Before you look for lenders that use Experian, it’s important to know what an Experian credit score represents and why lenders care about it. Financial institutions use this score to evaluate your credit eligibility based on past borrowing and repayment behaviour.
Your Experian score can influence whether a loan is approved and the terms you receive, such as the loan amount and interest rate. Experian differs in methodology and data sources from other credit bureaus like CIBIL or CRIF, and some lenders rely specifically on Experian reports when making decisions.
Guide to Credit Score
India has four major credit bureaus:
TransUnion CIBIL
Experian
Equifax
CRIF High Mark
Each bureau compiles a credit report based on your credit history that typically includes:
- Number and types of accounts
- Total outstanding debt
- Detailed repayment history
Using this data, bureaus assign a numeric score—usually between 300 and 900—that reflects your creditworthiness. A higher credit score signals to lenders that you are a reliable borrower and increases the likelihood of loan or credit card approval, often at better interest rates.
Guide to Experian Credit Score
An Experian credit report generally includes:
- A summary of your credit accounts
- Detailed repayment history
- Personal information tied to credit accounts
- Records of recent credit applications
Importance of a High Score for Your Personal Finances
A strong credit score benefits you in two main ways when applying for a personal loan or other credit:
Higher Odds of Loan Approval
Lenders set their own minimum score requirements. With a good score, your loan applications are more likely to be approved with fewer hurdles.
Savings on Interest Rate
Even a slightly lower interest rate can lead to substantial savings over the life of a loan. Lenders tend to offer competitive rates to borrowers with high scores.
Credit Score Improvement Tips
Use these practical strategies to improve your credit score gradually:
Monitor Your Credit Reports
- Regularly reviewing your report helps you understand which behaviours improve your score.
- Reports can contain errors that lower your score.
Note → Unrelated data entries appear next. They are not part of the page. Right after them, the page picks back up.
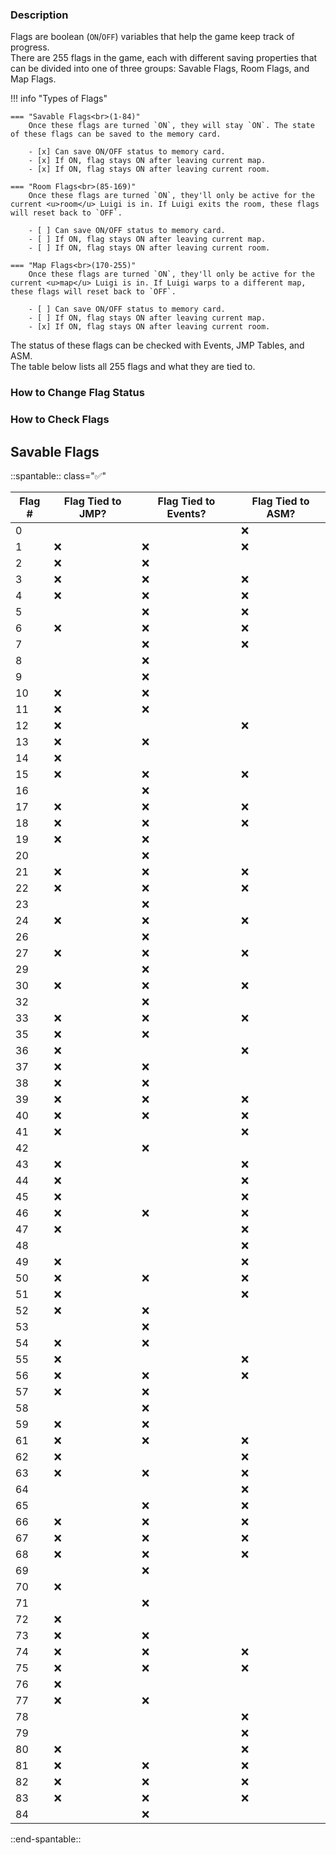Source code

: ### **Description**

Flags are boolean (`ON`/`OFF`) variables that help the game keep track of progress.<br>
There are 255 flags in the game, each with different saving properties that can be divided into one of three groups: Savable Flags, Room Flags, and Map Flags.

!!! info "Types of Flags"

	=== "Savable Flags<br>(1-84)"
		Once these flags are turned `ON`, they will stay `ON`. The state of these flags can be saved to the memory card.

		- [x] Can save ON/OFF status to memory card.
		- [x] If ON, flag stays ON after leaving current map.
		- [x] If ON, flag stays ON after leaving current room.

	=== "Room Flags<br>(85-169)"
		Once these flags are turned `ON`, they'll only be active for the current <u>room</u> Luigi is in. If Luigi exits the room, these flags will reset back to `OFF`.

		- [ ] Can save ON/OFF status to memory card.
		- [ ] If ON, flag stays ON after leaving current map.
		- [ ] If ON, flag stays ON after leaving current room.

	=== "Map Flags<br>(170-255)"
		Once these flags are turned `ON`, they'll only be active for the current <u>map</u> Luigi is in. If Luigi warps to a different map, these flags will reset back to `OFF`.

		- [ ] Can save ON/OFF status to memory card.
		- [ ] If ON, flag stays ON after leaving current map.
		- [x] If ON, flag stays ON after leaving current room.

The status of these flags can be checked with Events, JMP Tables, and ASM.<br>
The table below lists all 255 flags and what they are tied to.

### How to Change Flag Status

### How to Check Flags

## Savable Flags

::spantable:: class=":white_check_mark:"

| Flag # | Flag Tied to JMP? | Flag Tied to Events? | Flag Tied to ASM? |
| ------ | ----------------- | -------------------- | ----------------- |
| 0      |                   |                      | :x:               |
| 1      | :x:               | :x:                  | :x:               |
| 2      | :x:               | :x:                  |                   |
| 3      | :x:               | :x:                  | :x:               |
| 4      | :x:               | :x:                  | :x:               |
| 5      |                   | :x:                  | :x:               |
| 6      | :x:               | :x:                  | :x:               |
| 7      |                   | :x:                  | :x:               |
| 8      |                   | :x:                  |                   |
| 9      |                   | :x:                  |                   |
| 10     | :x:               | :x:                  |                   |
| 11     | :x:               | :x:                  |                   |
| 12     | :x:               |                      | :x:               |
| 13     | :x:               | :x:                  |                   |
| 14     | :x:               |                      |                   |
| 15     | :x:               | :x:                  | :x:               |
| 16     |                   | :x:                  |                   |
| 17     | :x:               | :x:                  | :x:               |
| 18     | :x:               | :x:                  | :x:               |
| 19     | :x:               | :x:                  |                   |
| 20     |                   | :x:                  |                   |
| 21     | :x:               | :x:                  | :x:               |
| 22     | :x:               | :x:                  | :x:               |
| 23     |                   | :x:                  |                   |
| 24     | :x:               | :x:                  | :x:               |
| 26     |                   | :x:                  |                   |
| 27     | :x:               | :x:                  | :x:               |
| 29     |                   | :x:                  |                   |
| 30     | :x:               | :x:                  | :x:               |
| 32     |                   | :x:                  |                   |
| 33     | :x:               | :x:                  | :x:               |
| 35     | :x:               | :x:                  |                   |
| 36     | :x:               |                      | :x:               |
| 37     | :x:               | :x:                  |                   |
| 38     | :x:               | :x:                  |                   |
| 39     | :x:               | :x:                  | :x:               |
| 40     | :x:               | :x:                  | :x:               |
| 41     | :x:               |                      | :x:               |
| 42     |                   | :x:                  |                   |
| 43     | :x:               |                      | :x:               |
| 44     | :x:               |                      | :x:               |
| 45     | :x:               |                      | :x:               |
| 46     | :x:               | :x:                  | :x:               |
| 47     | :x:               |                      | :x:               |
| 48     |                   |                      | :x:               |
| 49     | :x:               |                      | :x:               |
| 50     | :x:               | :x:                  | :x:               |
| 51     | :x:               |                      | :x:               |
| 52     | :x:               | :x:                  |                   |
| 53     |                   | :x:                  |                   |
| 54     | :x:               | :x:                  |                   |
| 55     | :x:               |                      | :x:               |
| 56     | :x:               | :x:                  | :x:               |
| 57     | :x:               | :x:                  |                   |
| 58     |                   | :x:                  |                   |
| 59     | :x:               | :x:                  |                   |
| 61     | :x:               | :x:                  | :x:               |
| 62     | :x:               |                      | :x:               |
| 63     | :x:               | :x:                  | :x:               |
| 64     |                   |                      | :x:               |
| 65     |                   | :x:                  | :x:               |
| 66     | :x:               | :x:                  | :x:               |
| 67     | :x:               | :x:                  | :x:               |
| 68     | :x:               | :x:                  | :x:               |
| 69     |                   | :x:                  |                   |
| 70     | :x:               |                      |                   |
| 71     |                   | :x:                  |                   |
| 72     | :x:               |                      |                   |
| 73     | :x:               | :x:                  |                   |
| 74     | :x:               | :x:                  | :x:               |
| 75     | :x:               | :x:                  | :x:               |
| 76     | :x:               |                      |                   |
| 77     | :x:               | :x:                  |                   |
| 78     |                   |                      | :x:               |
| 79     |                   |                      | :x:               |
| 80     | :x:               |                      | :x:               |
| 81     | :x:               | :x:                  | :x:               |
| 82     | :x:               | :x:                  | :x:               |
| 83     | :x:               | :x:                  | :x:               |
| 84     |                   | :x:                  |                   |

::end-spantable::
If you spot inaccuracies, raise a dispute to correct them.
Keep Credit Utilisation Low
- High credit utilisation signals greater dependence on debt and can hurt your score.
- Experts recommend keeping utilisation below about 35% of your total credit limit.
Repay Bills and EMIs on Time
- Repayment history has the largest influence on your credit score; pay instalments and bills by the due date or earlier.
- Loan defaults remain on your credit report for a long time and significantly delay score recovery, making future borrowing difficult.
Avoid Multiple Credit Applications in a Short Time
- Lenders perform either hard or soft inquiries when you apply for credit.
- Hard inquiries can reduce your score slightly; soft inquiries do not affect it.
- Submitting many loan applications within a short period can lower your score and signal higher risk to lenders.
Also Read: Easy Tips to Improve Credit Score
Loan Companies Using Experian
More than 5,000 banks and financial institutions across India use Experian for credit checks. Because your credit score is a key factor in lending decisions, check it regularly so you can correct errors or work on improvements before applying for a loan.
Some lenders and fintech firms use alternative scoring models. For example, platforms that rely on alternate credit assessments may offer loans even if your traditional credit score is low. Consider providers that evaluate additional data points when seeking financing to improve your chances of approval.
FAQs on Experian Credit Score
Can we get a loan on Experian credit score?
Yes. Many lenders in India accept Experian credit scores when evaluating loan applications, provided your score meets their minimum criteria.
Which score is better: Experian or CIBIL?
Neither score is inherently “better”; each bureau uses its own data and scoring model. However, a large share of Indian banks—over 90%—commonly refer to CIBIL scores, so depending on the lender you approach, one bureau’s score may carry more weight.